- _WHAT TO WORK ON_:
Write the data below out again, exactly as each line reads.

*** Opening of INFORMATION ***

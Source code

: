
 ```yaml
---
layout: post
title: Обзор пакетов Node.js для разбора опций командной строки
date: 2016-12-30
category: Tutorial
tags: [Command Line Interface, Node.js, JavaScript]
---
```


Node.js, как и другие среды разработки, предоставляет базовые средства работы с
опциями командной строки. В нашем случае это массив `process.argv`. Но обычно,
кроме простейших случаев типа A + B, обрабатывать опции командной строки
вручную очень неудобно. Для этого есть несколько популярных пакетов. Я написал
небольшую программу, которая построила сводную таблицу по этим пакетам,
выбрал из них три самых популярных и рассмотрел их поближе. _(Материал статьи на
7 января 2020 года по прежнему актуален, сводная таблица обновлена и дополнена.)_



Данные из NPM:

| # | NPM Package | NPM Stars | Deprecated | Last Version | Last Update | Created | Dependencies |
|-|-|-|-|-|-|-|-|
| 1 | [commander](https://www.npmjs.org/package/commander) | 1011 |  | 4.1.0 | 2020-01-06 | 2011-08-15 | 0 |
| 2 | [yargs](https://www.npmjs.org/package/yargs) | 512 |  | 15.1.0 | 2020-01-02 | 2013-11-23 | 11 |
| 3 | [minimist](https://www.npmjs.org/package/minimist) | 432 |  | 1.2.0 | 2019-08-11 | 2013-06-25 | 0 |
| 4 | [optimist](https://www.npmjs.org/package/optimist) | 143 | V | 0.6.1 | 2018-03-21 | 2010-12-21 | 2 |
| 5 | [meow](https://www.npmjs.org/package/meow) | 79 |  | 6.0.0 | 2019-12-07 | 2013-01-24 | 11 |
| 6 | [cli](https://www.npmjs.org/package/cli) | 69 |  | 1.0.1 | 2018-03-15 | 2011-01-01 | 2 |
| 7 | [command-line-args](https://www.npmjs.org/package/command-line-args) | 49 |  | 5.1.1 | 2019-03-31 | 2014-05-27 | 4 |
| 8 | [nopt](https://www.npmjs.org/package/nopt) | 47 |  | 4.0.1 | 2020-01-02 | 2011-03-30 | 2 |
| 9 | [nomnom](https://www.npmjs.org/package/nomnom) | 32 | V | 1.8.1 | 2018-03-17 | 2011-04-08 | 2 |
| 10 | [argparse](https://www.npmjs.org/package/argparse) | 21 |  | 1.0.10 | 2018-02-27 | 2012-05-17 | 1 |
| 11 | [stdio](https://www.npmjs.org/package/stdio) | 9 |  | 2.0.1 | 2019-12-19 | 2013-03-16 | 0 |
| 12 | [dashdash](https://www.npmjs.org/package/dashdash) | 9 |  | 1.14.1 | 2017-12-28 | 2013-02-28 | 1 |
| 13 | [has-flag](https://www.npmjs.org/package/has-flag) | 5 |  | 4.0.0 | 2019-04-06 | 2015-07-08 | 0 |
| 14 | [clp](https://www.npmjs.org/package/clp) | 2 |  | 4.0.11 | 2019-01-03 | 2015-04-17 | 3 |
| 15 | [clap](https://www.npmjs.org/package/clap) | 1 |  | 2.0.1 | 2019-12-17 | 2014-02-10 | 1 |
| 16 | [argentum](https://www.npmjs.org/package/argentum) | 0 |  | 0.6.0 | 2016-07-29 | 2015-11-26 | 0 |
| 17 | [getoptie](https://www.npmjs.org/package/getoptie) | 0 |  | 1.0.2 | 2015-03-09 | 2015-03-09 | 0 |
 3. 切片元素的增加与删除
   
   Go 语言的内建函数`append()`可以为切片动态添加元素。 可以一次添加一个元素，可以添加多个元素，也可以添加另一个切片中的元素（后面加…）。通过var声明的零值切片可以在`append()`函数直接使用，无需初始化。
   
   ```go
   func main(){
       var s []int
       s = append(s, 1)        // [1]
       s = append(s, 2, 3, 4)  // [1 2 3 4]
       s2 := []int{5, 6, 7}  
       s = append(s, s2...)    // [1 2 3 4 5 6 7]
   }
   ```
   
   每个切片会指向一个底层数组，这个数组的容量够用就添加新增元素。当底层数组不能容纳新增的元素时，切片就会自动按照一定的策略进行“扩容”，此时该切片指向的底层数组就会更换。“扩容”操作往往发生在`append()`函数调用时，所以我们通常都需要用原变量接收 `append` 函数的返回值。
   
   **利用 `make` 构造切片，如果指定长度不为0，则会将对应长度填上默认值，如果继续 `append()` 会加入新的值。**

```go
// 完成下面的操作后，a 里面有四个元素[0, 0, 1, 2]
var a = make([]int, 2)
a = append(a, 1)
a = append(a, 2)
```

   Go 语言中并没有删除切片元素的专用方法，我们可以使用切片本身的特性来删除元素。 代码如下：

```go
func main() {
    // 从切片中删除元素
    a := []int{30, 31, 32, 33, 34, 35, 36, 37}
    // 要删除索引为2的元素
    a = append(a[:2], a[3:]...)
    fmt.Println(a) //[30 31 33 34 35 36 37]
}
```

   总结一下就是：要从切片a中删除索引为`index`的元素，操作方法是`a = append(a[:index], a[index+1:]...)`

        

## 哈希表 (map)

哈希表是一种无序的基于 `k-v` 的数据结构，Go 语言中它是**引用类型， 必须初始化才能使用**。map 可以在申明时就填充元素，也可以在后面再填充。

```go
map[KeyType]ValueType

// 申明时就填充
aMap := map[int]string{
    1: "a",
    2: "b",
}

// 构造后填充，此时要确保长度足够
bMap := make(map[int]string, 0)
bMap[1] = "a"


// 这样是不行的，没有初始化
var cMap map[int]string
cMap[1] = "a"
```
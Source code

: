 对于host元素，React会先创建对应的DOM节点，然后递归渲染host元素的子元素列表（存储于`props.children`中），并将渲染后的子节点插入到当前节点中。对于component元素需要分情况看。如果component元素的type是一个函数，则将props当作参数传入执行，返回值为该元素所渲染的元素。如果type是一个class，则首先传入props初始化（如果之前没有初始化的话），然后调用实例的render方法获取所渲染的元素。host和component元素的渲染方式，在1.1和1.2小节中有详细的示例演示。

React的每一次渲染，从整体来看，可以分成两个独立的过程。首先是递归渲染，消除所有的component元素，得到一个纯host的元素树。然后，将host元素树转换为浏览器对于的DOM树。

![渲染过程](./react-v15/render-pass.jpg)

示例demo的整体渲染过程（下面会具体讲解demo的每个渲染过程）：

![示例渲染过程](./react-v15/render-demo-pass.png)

*** Close of INFORMATION ***

- _FINISHED TASK_:
Source code

:
 ```yaml
---
layout: post
title: Обзор пакетов Node.js для разбора опций командной строки
date: 2016-12-30
category: Tutorial
tags: [Command Line Interface, Node.js, JavaScript]
---
```


Node.js, как и другие среды разработки, предоставляет базовые средства работы с
опциями командной строки. В нашем случае это массив `process.argv`. Но обычно,
кроме простейших случаев типа A + B, обрабатывать опции командной строки
вручную очень неудобно. Для этого есть несколько популярных пакетов. Я написал
небольшую программу, которая построила сводную таблицу по этим пакетам,
выбрал из них три самых популярных и рассмотрел их поближе. _(Материал статьи на
7 января 2020 года по прежнему актуален, сводная таблица обновлена и дополнена.)_



Данные из NPM:

| # | NPM Package | NPM Stars | Deprecated | Last Version | Last Update | Created | Dependencies |
|-|-|-|-|-|-|-|-|
| 1 | [commander](https://www.npmjs.org/package/commander) | 1011 |  | 4.1.0 | 2020-01-06 | 2011-08-15 | 0 |
| 2 | [yargs](https://www.npmjs.org/package/yargs) | 512 |  | 15.1.0 | 2020-01-02 | 2013-11-23 | 11 |
| 3 | [minimist](https://www.npmjs.org/package/minimist) | 432 |  | 1.2.0 | 2019-08-11 | 2013-06-25 | 0 |
| 4 | [optimist](https://www.npmjs.org/package/optimist) | 143 | V | 0.6.1 | 2018-03-21 | 2010-12-21 | 2 |
| 5 | [meow](https://www.npmjs.org/package/meow) | 79 |  | 6.0.0 | 2019-12-07 | 2013-01-24 | 11 |
| 6 | [cli](https://www.npmjs.org/package/cli) | 69 |  | 1.0.1 | 2018-03-15 | 2011-01-01 | 2 |
| 7 | [command-line-args](https://www.npmjs.org/package/command-line-args) | 49 |  | 5.1.1 | 2019-03-31 | 2014-05-27 | 4 |
| 8 | [nopt](https://www.npmjs.org/package/nopt) | 47 |  | 4.0.1 | 2020-01-02 | 2011-03-30 | 2 |
| 9 | [nomnom](https://www.npmjs.org/package/nomnom) | 32 | V | 1.8.1 | 2018-03-17 | 2011-04-08 | 2 |
| 10 | [argparse](https://www.npmjs.org/package/argparse) | 21 |  | 1.0.10 | 2018-02-27 | 2012-05-17 | 1 |
| 11 | [stdio](https://www.npmjs.org/package/stdio) | 9 |  | 2.0.1 | 2019-12-19 | 2013-03-16 | 0 |
| 12 | [dashdash](https://www.npmjs.org/package/dashdash) | 9 |  | 1.14.1 | 2017-12-28 | 2013-02-28 | 1 |
| 13 | [has-flag](https://www.npmjs.org/package/has-flag) | 5 |  | 4.0.0 | 2019-04-06 | 2015-07-08 | 0 |
| 14 | [clp](https://www.npmjs.org/package/clp) | 2 |  | 4.0.11 | 2019-01-03 | 2015-04-17 | 3 |
| 15 | [clap](https://www.npmjs.org/package/clap) | 1 |  | 2.0.1 | 2019-12-17 | 2014-02-10 | 1 |
| 16 | [argentum](https://www.npmjs.org/package/argentum) | 0 |  | 0.6.0 | 2016-07-29 | 2015-11-26 | 0 |
| 17 | [getoptie](https://www.npmjs.org/package/getoptie) | 0 |  | 1.0.2 | 2015-03-09 | 2015-03-09 | 0 |
 3. 切片元素的增加与删除
   
   Go 语言的内建函数`append()`可以为切片动态添加元素。 可以一次添加一个元素，可以添加多个元素，也可以添加另一个切片中的元素（后面加…）。通过var声明的零值切片可以在`append()`函数直接使用，无需初始化。
   
   ```go
   func main(){
       var s []int
       s = append(s, 1)        // [1]
       s = append(s, 2, 3, 4)  // [1 2 3 4]
       s2 := []int{5, 6, 7}  
       s = append(s, s2...)    // [1 2 3 4 5 6 7]
   }
   ```
   
   每个切片会指向一个底层数组，这个数组的容量够用就添加新增元素。当底层数组不能容纳新增的元素时，切片就会自动按照一定的策略进行“扩容”，此时该切片指向的底层数组就会更换。“扩容”操作往往发生在`append()`函数调用时，所以我们通常都需要用原变量接收 `append` 函数的返回值。
   
   **利用 `make` 构造切片，如果指定长度不为0，则会将对应长度填上默认值，如果继续 `append()` 会加入新的值。**

```go
// 完成下面的操作后，a 里面有四个元素[0, 0, 1, 2]
var a = make([]int, 2)
a = append(a, 1)
a = append(a, 2)
```

   Go 语言中并没有删除切片元素的专用方法，我们可以使用切片本身的特性来删除元素。 代码如下：

```go
func main() {
    // 从切片中删除元素
    a := []int{30, 31, 32, 33, 34, 35, 36, 37}
    // 要删除索引为2的元素
    a = append(a[:2], a[3:]...)
    fmt.Println(a) //[30 31 33 34 35 36 37]
}
```

   总结一下就是：要从切片a中删除索引为`index`的元素，操作方法是`a = append(a[:index], a[index+1:]...)`

        

## 哈希表 (map)

哈希表是一种无序的基于 `k-v` 的数据结构，Go 语言中它是**引用类型， 必须初始化才能使用**。map 可以在申明时就填充元素，也可以在后面再填充。

```go
map[KeyType]ValueType

// 申明时就填充
aMap := map[int]string{
    1: "a",
    2: "b",
}

// 构造后填充，此时要确保长度足够
bMap := make(map[int]string, 0)
bMap[1] = "a"


// 这样是不行的，没有初始化
var cMap map[int]string
cMap[1] = "a"
```
Source code

: 对于host元素，React会先创建对应的DOM节点，然后递归渲染host元素的子元素列表（存储于`props.children`中），并将渲染后的子节点插入到当前节点中。对于component元素需要分情况看。如果component元素的type是一个函数，则将props当作参数传入执行，返回值为该元素所渲染的元素。如果type是一个class，则首先传入props初始化（如果之前没有初始化的话），然后调用实例的render方法获取所渲染的元素。host和component元素的渲染方式，在1.1和1.2小节中有详细的示例演示。

React的每一次渲染，从整体来看，可以分成两个独立的过程。首先是递归渲染，消除所有的component元素，得到一个纯host的元素树。然后，将host元素树转换为浏览器对于的DOM树。

![渲染过程](./react-v15/render-pass.jpg)

示例demo的整体渲染过程（下面会具体讲解demo的每个渲染过程）：

![示例渲染过程](./react-v15/render-demo-pass.png)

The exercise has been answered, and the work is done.